A government bore had been sunk on the upper Arckaringa Creek in 1883 for the purposes of watering stock along a stock route than ran through the area from the Musgrave Ranges.

Established some time prior to 1908 the property occupied an area of approximately 1000 sqmi and was stocked with 2,000 sheep.

The property was having a reasonable season 1912 when it occupied an area of 432 sqmi within a dry season. The government were planning to sink a bore near the centre of the run as the owner, Mr. F. C. Staer, had lost nearly 400 sheep. In 1913 when the property was having a good season, 12 ft high grass samples were sent from Arckaringa to Adelaide for cultivation. The property was owned in 1913 by Mr. F. C. Steer who was still running sheep.

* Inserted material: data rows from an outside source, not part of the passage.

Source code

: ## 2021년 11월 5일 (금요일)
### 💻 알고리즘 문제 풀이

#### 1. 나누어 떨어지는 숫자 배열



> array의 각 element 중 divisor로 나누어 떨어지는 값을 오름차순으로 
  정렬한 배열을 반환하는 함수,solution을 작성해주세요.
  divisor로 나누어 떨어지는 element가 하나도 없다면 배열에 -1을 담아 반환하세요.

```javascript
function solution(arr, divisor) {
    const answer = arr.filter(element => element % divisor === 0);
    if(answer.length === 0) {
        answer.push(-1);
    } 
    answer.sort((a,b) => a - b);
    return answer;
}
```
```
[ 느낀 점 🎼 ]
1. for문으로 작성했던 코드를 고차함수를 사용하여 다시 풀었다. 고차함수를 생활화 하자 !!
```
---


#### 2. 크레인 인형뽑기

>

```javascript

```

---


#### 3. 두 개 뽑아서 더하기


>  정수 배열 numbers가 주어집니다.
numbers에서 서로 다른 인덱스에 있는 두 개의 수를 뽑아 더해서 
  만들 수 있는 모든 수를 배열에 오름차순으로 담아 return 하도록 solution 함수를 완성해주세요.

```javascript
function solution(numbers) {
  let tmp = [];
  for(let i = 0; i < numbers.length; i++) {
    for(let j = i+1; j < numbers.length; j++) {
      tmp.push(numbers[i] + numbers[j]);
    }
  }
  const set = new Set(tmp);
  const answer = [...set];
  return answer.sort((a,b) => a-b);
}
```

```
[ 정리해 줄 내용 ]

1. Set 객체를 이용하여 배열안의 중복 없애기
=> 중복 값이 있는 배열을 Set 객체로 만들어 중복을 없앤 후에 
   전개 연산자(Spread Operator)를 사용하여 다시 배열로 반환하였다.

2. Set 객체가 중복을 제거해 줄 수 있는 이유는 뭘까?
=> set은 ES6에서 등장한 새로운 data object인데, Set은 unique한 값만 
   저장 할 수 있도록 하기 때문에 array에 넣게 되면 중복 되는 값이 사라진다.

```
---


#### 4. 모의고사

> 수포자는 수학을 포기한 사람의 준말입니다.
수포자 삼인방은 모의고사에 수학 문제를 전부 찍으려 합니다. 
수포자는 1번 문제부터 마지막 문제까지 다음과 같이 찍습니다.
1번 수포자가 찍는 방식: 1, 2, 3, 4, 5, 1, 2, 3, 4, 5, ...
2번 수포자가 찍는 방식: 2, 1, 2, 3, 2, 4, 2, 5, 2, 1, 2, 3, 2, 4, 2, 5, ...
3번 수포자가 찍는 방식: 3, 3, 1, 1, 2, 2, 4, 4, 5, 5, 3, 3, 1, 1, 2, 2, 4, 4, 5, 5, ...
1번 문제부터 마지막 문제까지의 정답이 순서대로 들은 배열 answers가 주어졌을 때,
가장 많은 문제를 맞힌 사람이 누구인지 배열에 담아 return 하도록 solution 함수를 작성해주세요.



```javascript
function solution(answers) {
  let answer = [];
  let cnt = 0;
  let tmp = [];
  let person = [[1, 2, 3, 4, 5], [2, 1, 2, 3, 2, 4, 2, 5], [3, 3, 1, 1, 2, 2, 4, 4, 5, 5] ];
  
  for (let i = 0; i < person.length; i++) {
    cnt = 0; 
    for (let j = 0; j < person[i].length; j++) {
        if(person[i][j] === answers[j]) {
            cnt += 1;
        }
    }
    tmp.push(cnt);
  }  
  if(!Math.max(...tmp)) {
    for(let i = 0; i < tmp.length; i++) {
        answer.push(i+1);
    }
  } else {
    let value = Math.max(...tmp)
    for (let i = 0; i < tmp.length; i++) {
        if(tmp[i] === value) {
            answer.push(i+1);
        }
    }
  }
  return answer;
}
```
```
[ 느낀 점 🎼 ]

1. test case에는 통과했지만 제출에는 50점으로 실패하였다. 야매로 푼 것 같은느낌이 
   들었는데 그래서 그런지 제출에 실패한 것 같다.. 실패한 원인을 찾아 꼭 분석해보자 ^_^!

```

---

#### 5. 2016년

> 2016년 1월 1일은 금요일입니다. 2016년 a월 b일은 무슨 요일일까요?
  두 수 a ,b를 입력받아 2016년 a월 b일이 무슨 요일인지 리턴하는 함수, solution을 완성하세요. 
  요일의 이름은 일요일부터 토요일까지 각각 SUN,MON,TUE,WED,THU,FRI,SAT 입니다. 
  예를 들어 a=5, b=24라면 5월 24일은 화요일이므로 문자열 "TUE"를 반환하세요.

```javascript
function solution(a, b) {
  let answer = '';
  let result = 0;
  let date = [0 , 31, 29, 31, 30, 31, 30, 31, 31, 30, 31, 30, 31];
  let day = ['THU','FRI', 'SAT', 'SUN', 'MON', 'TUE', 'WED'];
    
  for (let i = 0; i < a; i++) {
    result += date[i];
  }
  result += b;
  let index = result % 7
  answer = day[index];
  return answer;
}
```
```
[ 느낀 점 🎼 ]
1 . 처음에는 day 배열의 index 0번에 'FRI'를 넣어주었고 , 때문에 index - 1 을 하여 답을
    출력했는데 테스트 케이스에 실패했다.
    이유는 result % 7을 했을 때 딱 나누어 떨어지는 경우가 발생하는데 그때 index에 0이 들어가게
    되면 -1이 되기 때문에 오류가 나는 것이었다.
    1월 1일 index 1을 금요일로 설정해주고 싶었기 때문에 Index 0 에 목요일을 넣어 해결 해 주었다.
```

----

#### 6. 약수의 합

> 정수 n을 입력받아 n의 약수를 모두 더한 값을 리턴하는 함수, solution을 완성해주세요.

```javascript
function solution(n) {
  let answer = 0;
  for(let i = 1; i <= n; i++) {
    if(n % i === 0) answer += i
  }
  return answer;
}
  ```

In 1925 Arckaringa was owned by Alexander McLeod, and had experienced heavy rains. In 1935 the area was inundated by heavy rains with Arckaringa receiving 3 in in one day. The creek ran over 2 mi wide in full flood, filling all the waterholes and dams in the area.

In 2000 a new endangered plant species was discovered on the station, Olearia arckaringensis, a form of Daisy-bush with approximately 200 found during a survey. The property was struck by drought in 2004.

The land occupying the extent of the Arckaringa Station pastoral lease was gazetted as a locality in April 2013 under the name 'Arckaringa'.